(WHAT TO PRODUCE) Copy exactly the lines of the material below, starting with the first and including the line that holds "[机器学习算法Top10](http:/".

=======

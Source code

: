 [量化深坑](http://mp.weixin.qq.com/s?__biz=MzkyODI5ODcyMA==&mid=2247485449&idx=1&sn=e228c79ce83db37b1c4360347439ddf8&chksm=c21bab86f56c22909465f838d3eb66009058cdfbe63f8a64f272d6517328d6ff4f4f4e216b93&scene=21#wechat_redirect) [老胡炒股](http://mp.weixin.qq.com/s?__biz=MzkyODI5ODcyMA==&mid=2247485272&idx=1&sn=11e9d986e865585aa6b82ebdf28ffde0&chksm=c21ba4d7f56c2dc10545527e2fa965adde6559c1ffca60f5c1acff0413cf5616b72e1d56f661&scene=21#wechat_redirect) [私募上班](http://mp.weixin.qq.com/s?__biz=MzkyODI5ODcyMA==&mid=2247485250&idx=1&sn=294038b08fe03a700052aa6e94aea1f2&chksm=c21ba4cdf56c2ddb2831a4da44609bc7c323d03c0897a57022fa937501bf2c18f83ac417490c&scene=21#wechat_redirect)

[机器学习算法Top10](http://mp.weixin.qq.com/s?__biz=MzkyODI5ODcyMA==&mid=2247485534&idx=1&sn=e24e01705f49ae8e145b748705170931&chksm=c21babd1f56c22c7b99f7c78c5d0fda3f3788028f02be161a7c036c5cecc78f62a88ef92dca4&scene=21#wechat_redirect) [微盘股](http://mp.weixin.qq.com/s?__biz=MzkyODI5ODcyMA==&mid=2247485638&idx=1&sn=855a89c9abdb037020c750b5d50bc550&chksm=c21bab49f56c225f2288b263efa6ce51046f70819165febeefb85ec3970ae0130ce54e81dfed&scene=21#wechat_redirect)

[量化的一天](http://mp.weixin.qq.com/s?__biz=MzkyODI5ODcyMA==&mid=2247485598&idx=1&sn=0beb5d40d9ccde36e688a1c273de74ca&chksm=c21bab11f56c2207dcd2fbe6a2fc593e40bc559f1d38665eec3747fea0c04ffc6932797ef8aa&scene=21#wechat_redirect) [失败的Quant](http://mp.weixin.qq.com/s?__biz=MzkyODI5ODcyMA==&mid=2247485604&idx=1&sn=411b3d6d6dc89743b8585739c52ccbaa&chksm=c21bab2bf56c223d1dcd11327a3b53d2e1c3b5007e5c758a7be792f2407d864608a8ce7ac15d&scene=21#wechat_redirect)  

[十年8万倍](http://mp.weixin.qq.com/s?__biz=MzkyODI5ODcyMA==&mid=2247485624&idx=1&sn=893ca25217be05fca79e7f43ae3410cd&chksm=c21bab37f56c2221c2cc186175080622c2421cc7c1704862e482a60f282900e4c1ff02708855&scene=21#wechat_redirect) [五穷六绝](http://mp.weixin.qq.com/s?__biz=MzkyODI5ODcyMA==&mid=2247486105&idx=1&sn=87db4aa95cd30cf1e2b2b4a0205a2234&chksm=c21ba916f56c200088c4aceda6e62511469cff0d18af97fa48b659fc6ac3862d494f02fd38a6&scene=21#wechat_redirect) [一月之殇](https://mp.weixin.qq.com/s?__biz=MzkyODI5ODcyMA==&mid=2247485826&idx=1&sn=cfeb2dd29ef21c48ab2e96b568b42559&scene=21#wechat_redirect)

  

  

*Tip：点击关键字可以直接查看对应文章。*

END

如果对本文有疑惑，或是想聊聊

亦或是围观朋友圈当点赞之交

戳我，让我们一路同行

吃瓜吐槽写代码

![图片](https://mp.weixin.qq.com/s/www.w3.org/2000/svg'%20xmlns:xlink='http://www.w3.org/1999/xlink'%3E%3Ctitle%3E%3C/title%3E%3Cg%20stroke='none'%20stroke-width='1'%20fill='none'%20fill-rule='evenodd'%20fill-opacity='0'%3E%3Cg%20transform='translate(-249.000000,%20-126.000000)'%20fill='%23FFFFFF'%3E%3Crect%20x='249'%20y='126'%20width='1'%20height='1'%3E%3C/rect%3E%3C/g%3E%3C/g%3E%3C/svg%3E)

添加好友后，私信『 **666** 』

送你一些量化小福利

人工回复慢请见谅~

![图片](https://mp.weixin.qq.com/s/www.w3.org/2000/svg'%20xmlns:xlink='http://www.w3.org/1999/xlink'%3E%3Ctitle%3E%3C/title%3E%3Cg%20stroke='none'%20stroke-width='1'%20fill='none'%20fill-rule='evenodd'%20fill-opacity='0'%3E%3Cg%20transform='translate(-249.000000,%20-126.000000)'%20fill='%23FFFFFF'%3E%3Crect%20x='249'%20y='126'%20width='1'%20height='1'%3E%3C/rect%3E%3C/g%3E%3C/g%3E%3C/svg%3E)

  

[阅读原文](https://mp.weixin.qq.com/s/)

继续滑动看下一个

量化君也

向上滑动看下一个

=======

(RESULT OF THIS EXERCISE)
Source code

: [量化深坑](http://mp.weixin.qq.com/s?__biz=MzkyODI5ODcyMA==&mid=2247485449&idx=1&sn=e228c79ce83db37b1c4360347439ddf8&chksm=c21bab86f56c22909465f838d3eb66009058cdfbe63f8a64f272d6517328d6ff4f4f4e216b93&scene=21#wechat_redirect) [老胡炒股](http://mp.weixin.qq.com/s?__biz=MzkyODI5ODcyMA==&mid=2247485272&idx=1&sn=11e9d986e865585aa6b82ebdf28ffde0&chksm=c21ba4d7f56c2dc10545527e2fa965adde6559c1ffca60f5c1acff0413cf5616b72e1d56f661&scene=21#wechat_redirect) [私募上班](http://mp.weixin.qq.com/s?__biz=MzkyODI5ODcyMA==&mid=2247485250&idx=1&sn=294038b08fe03a700052aa6e94aea1f2&chksm=c21ba4cdf56c2ddb2831a4da44609bc7c323d03c0897a57022fa937501bf2c18f83ac417490c&scene=21#wechat_redirect)

[机器学习算法Top10](http://mp.weixin.qq.com/s?__biz=MzkyODI5ODcyMA==&mid=2247485534&idx=1&sn=e24e01705f49ae8e145b748705170931&chksm=c21babd1f56c22c7b99f7c78c5d0fda3f3788028f02be161a7c036c5cecc78f62a88ef92dca4&scene=21#wechat_redirect) [微盘股](http://mp.weixin.qq.com/s?__biz=MzkyODI5ODcyMA==&mid=2247485638&idx=1&sn=855a89c9abdb037020c750b5d50bc550&chksm=c21bab49f56c225f2288b263efa6ce51046f70819165febeefb85ec3970ae0130ce54e81dfed&scene=21#wechat_redirect)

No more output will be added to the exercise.